DATA TO USE START
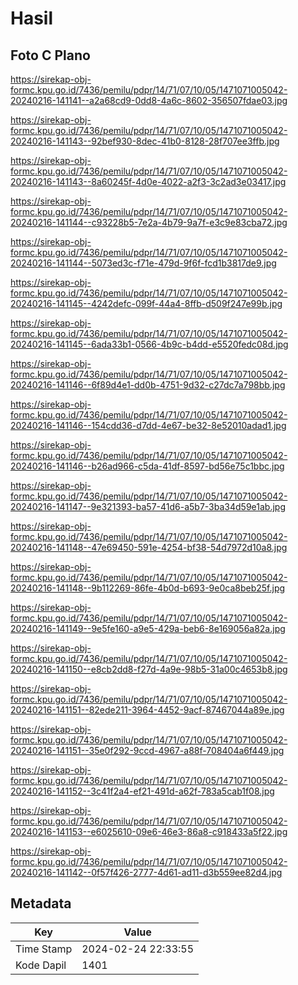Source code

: # Hasil

## Foto C Plano

https://sirekap-obj-formc.kpu.go.id/7436/pemilu/pdpr/14/71/07/10/05/1471071005042-20240216-141141--a2a68cd9-0dd8-4a6c-8602-356507fdae03.jpg

https://sirekap-obj-formc.kpu.go.id/7436/pemilu/pdpr/14/71/07/10/05/1471071005042-20240216-141143--92bef930-8dec-41b0-8128-28f707ee3ffb.jpg

https://sirekap-obj-formc.kpu.go.id/7436/pemilu/pdpr/14/71/07/10/05/1471071005042-20240216-141143--8a60245f-4d0e-4022-a2f3-3c2ad3e03417.jpg

https://sirekap-obj-formc.kpu.go.id/7436/pemilu/pdpr/14/71/07/10/05/1471071005042-20240216-141144--c93228b5-7e2a-4b79-9a7f-e3c9e83cba72.jpg

https://sirekap-obj-formc.kpu.go.id/7436/pemilu/pdpr/14/71/07/10/05/1471071005042-20240216-141144--5073ed3c-f71e-479d-9f6f-fcd1b3817de9.jpg

https://sirekap-obj-formc.kpu.go.id/7436/pemilu/pdpr/14/71/07/10/05/1471071005042-20240216-141145--4242defc-099f-44a4-8ffb-d509f247e99b.jpg

https://sirekap-obj-formc.kpu.go.id/7436/pemilu/pdpr/14/71/07/10/05/1471071005042-20240216-141145--6ada33b1-0566-4b9c-b4dd-e5520fedc08d.jpg

https://sirekap-obj-formc.kpu.go.id/7436/pemilu/pdpr/14/71/07/10/05/1471071005042-20240216-141146--6f89d4e1-dd0b-4751-9d32-c27dc7a798bb.jpg

https://sirekap-obj-formc.kpu.go.id/7436/pemilu/pdpr/14/71/07/10/05/1471071005042-20240216-141146--154cdd36-d7dd-4e67-be32-8e52010adad1.jpg

https://sirekap-obj-formc.kpu.go.id/7436/pemilu/pdpr/14/71/07/10/05/1471071005042-20240216-141146--b26ad966-c5da-41df-8597-bd56e75c1bbc.jpg

https://sirekap-obj-formc.kpu.go.id/7436/pemilu/pdpr/14/71/07/10/05/1471071005042-20240216-141147--9e321393-ba57-41d6-a5b7-3ba34d59e1ab.jpg

https://sirekap-obj-formc.kpu.go.id/7436/pemilu/pdpr/14/71/07/10/05/1471071005042-20240216-141148--47e69450-591e-4254-bf38-54d7972d10a8.jpg

https://sirekap-obj-formc.kpu.go.id/7436/pemilu/pdpr/14/71/07/10/05/1471071005042-20240216-141148--9b112269-86fe-4b0d-b693-9e0ca8beb25f.jpg

https://sirekap-obj-formc.kpu.go.id/7436/pemilu/pdpr/14/71/07/10/05/1471071005042-20240216-141149--9e5fe160-a9e5-429a-beb6-8e169056a82a.jpg

https://sirekap-obj-formc.kpu.go.id/7436/pemilu/pdpr/14/71/07/10/05/1471071005042-20240216-141150--e8cb2dd8-f27d-4a9e-98b5-31a00c4653b8.jpg

https://sirekap-obj-formc.kpu.go.id/7436/pemilu/pdpr/14/71/07/10/05/1471071005042-20240216-141151--82ede211-3964-4452-9acf-87467044a89e.jpg

https://sirekap-obj-formc.kpu.go.id/7436/pemilu/pdpr/14/71/07/10/05/1471071005042-20240216-141151--35e0f292-9ccd-4967-a88f-708404a6f449.jpg

https://sirekap-obj-formc.kpu.go.id/7436/pemilu/pdpr/14/71/07/10/05/1471071005042-20240216-141152--3c41f2a4-ef21-491d-a62f-783a5cab1f08.jpg

https://sirekap-obj-formc.kpu.go.id/7436/pemilu/pdpr/14/71/07/10/05/1471071005042-20240216-141153--e6025610-09e6-46e3-86a8-c918433a5f22.jpg

https://sirekap-obj-formc.kpu.go.id/7436/pemilu/pdpr/14/71/07/10/05/1471071005042-20240216-141142--0f57f426-2777-4d61-ad11-d3b559ee82d4.jpg


## Metadata

| Key        | Value               |
| ---------- | ------------------- |
| Time Stamp | 2024-02-24 22:33:55 |
| Kode Dapil | 1401                |



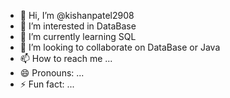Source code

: - 👋 Hi, I’m @kishanpatel2908
- 👀 I’m interested in DataBase
- 🌱 I’m currently learning SQL
- 💞️ I’m looking to collaborate on DataBase or Java
- 📫 How to reach me ...
- 😄 Pronouns: ...
- ⚡ Fun fact: ...

<!---
kishanpatel2908/kishanpatel2908 is a ✨ special ✨ repository because its `README.md` (this file) appears on your GitHub profile.
You can click the Preview link to take a look at your changes.
--->
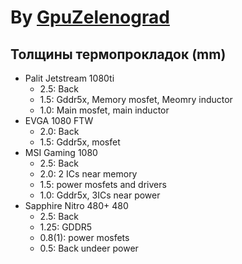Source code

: # By [GpuZelenograd](https://gpuzelenograd.github.io/)
## Толщины термопрокладок (mm)

* Palit Jetstream 1080ti
  * 2.5: Back
  * 1.5: Gddr5x, Memory mosfet, Meomry inductor
  * 1.0: Main mosfet, main inductor
* EVGA 1080 FTW
  * 2.0: Back
  * 1.5: Gddr5x, mosfet
* MSI Gaming 1080
  * 2.5: Back
  * 2.0: 2 ICs near memory
  * 1.5: power mosfets and drivers
  * 1.0: Gddr5x, 3ICs near power
* Sapphire Nitro 480+ 480
  * 2.5: Back
  * 1.25: GDDR5
  * 0.8(1): power mosfets
  * 0.5: Back undeer power
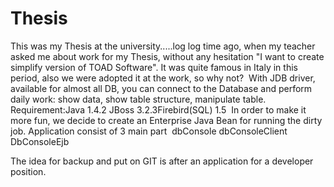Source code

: # Thesis
This was my Thesis at the university.....log log time ago, when my teacher asked me about work for my Thesis, without any hesitation "I want to create simplify version of TOAD Software". It was quite famous in Italy in this period, also we were adopted it at the work, so why not? 
With JDB driver, available for almost all DB, you can connect to the Database and perform daily work: show data, show table structure, manipulate table.
Requirement:Java 1.4.2 JBoss 3.2.3Firebird(SQL) 1.5 
In order to make it more fun, we decide to create an Enterprise Java Bean for running the dirty job.
Application consist of 3 main part 
dbConsole
dbConsoleClient
DbConsoleEjb

The idea for backup and put on GIT is after an application for a developer position.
DATA TO USE END
Take only the line containing "ICs near memory" and every line after it to the end of the entries, and copy them exactly, pictures excluded.

**OUTPUT FOR THIS EXERCISE:**
  * 2.0: 2 ICs near memory
  * 1.5: power mosfets and drivers
  * 1.0: Gddr5x, 3ICs near power
* Sapphire Nitro 480+ 480
  * 2.5: Back
  * 1.25: GDDR5
  * 0.8(1): power mosfets
  * 0.5: Back undeer power
Source code

: # Thesis
This was my Thesis at the university.....log log time ago, when my teacher asked me about work for my Thesis, without any hesitation "I want to create simplify version of TOAD Software". It was quite famous in Italy in this period, also we were adopted it at the work, so why not? 
With JDB driver, available for almost all DB, you can connect to the Database and perform daily work: show data, show table structure, manipulate table.
Requirement:Java 1.4.2 JBoss 3.2.3Firebird(SQL) 1.5 
In order to make it more fun, we decide to create an Enterprise Java Bean for running the dirty job.
Application consist of 3 main part 
dbConsole
dbConsoleClient
DbConsoleEjb

The idea for backup and put on GIT is after an application for a developer position.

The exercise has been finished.